Team status report for 11/06

This week Anoushka began testing CV and Yoorae worked on her Chess logic. Demi worked on soldering the LEDs and installing the LED matrix. She will be soldering next week as well. After talking to the professors, Anoushka and Yoorae discussed integration and figured out what inputs Anoushka needs to provide to Yoorae for her chess logic. Yoorae plans to work on CV with Anoushka next week.  We plan to focus on the demo the first half of the week and then work on integration. We are slightly behind as we haven’t started integration fully yet, but we plan to work on it the second half of next week.

The main risk factor is still CV because we have issues with noise making it hard to detect changes in squares. Our webcam stand arrives next week and is likely to help with this by providing steady images.

Anoushka’s status report for 11/06

This week I spent most of my time working on using CV on actual images of the chessboard that Demi made. I ran into some issues initially due to us not being able to hold the camera steady and straight when taking pictures of the board. The webcam stand will help with some of these problems, but I decided to use a neural network to refine the images so I can test even with images that may not be very good.
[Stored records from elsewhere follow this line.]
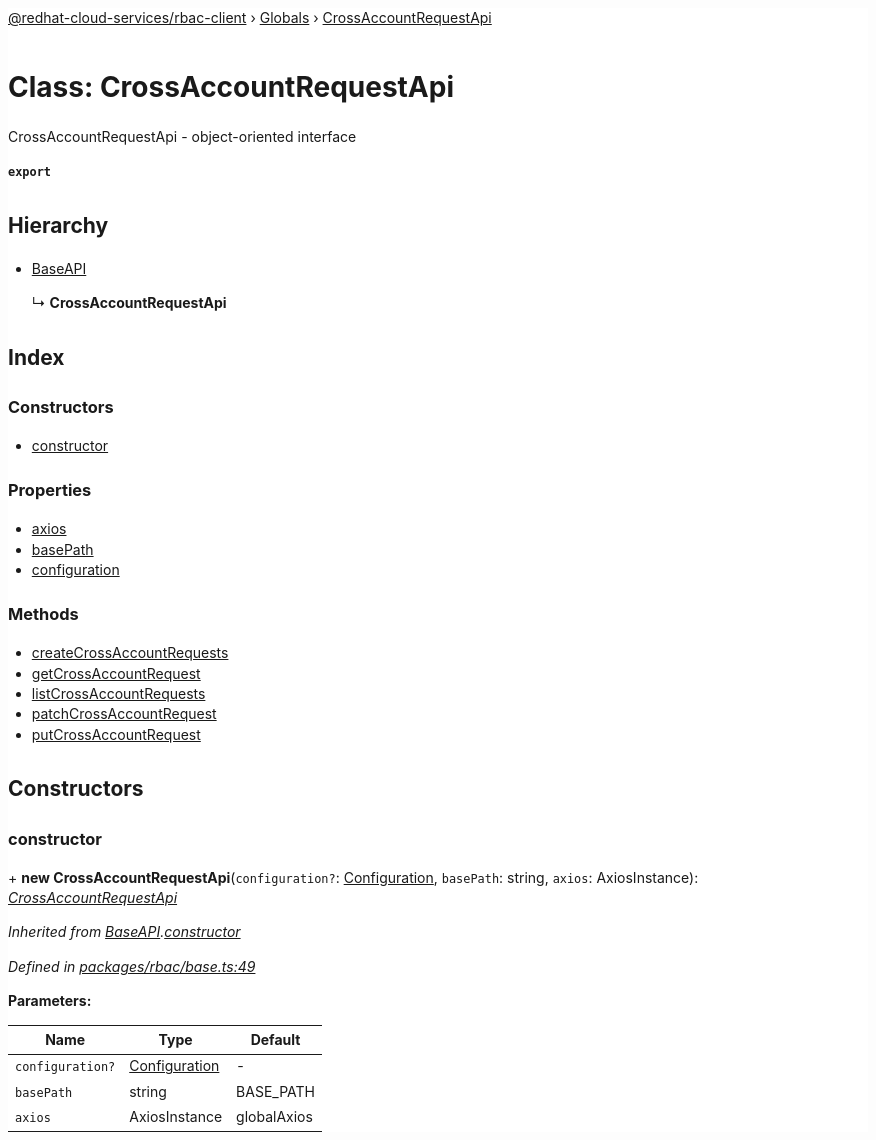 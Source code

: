 [@redhat-cloud-services/rbac-client](../README.md) › [Globals](../globals.md) › [CrossAccountRequestApi](crossaccountrequestapi.md)

# Class: CrossAccountRequestApi

CrossAccountRequestApi - object-oriented interface

**`export`** 

## Hierarchy

* [BaseAPI](baseapi.md)

  ↳ **CrossAccountRequestApi**

## Index

### Constructors

* [constructor](crossaccountrequestapi.md#constructor)

### Properties

* [axios](crossaccountrequestapi.md#protected-axios)
* [basePath](crossaccountrequestapi.md#protected-basepath)
* [configuration](crossaccountrequestapi.md#protected-configuration)

### Methods

* [createCrossAccountRequests](crossaccountrequestapi.md#createcrossaccountrequests)
* [getCrossAccountRequest](crossaccountrequestapi.md#getcrossaccountrequest)
* [listCrossAccountRequests](crossaccountrequestapi.md#listcrossaccountrequests)
* [patchCrossAccountRequest](crossaccountrequestapi.md#patchcrossaccountrequest)
* [putCrossAccountRequest](crossaccountrequestapi.md#putcrossaccountrequest)

## Constructors

###  constructor

\+ **new CrossAccountRequestApi**(`configuration?`: [Configuration](configuration.md), `basePath`: string, `axios`: AxiosInstance): *[CrossAccountRequestApi](crossaccountrequestapi.md)*

*Inherited from [BaseAPI](baseapi.md).[constructor](baseapi.md#constructor)*

*Defined in [packages/rbac/base.ts:49](https://github.com/RedHatInsights/javascript-clients/blob/master/packages/rbac/base.ts#L49)*

**Parameters:**

Name | Type | Default |
------ | ------ | ------ |
`configuration?` | [Configuration](configuration.md) | - |
`basePath` | string | BASE_PATH |
`axios` | AxiosInstance | globalAxios |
This also gives us some flexibility with images.

The neural network I used is https://github.com/maciejczyzewski/neural-chessboard. This open-source model takes in chess board images, cleans them up and provides a zoomed in and focused image of the board. I ran into troubles with installation and use initially because the tensorflow and Keras versions were not compatible. I was able to solve this by using a Conda virtual environment and directly installing the requirements of the model.

Since our images weren’t good (tilted, camera moved between images etc), I had to train for 60 epochs to get decent results. I varied my num_epochs between 40 and 70 to find the optimum number for our images. There was not much improvement after 60, so I settled on that value. A sample result is below:

Once this was done, I was finally able to get to testing. This week I tested division of the chessboard into squares and extraction of pieces since this is the most error prone part. All squares were detected properly for 20 trials.  Examples below:

 

 

2.

The next task is testing how well the code can figure out the difference between squares at t-1 and t. The image below shows a sample of the concatenated board at t=0 and t=1. The issue I am running into here is that neither structural similarity nor mean squared error is returning a steady estimate of which squares had changes. This could be due to the movement of the camera in between. I am combating this by using Background subtraction method so that changes in the background are not counted as “structural dissimilarity”.

I plan on working with Yoorae on this for the next 1-2 days. After that, I will begin working more on integration with Yoorae’s chess logic and ensuring I provide her the right inputs.

I am on track with what I wanted to do this week and am hopefully able to resolve the hurdle with square change detection by the beginning of next week with Yoorae. For next week, my deliverable is more test metrics for the actual square change detection. I will also work with Yoorae on integrating her parts with mine.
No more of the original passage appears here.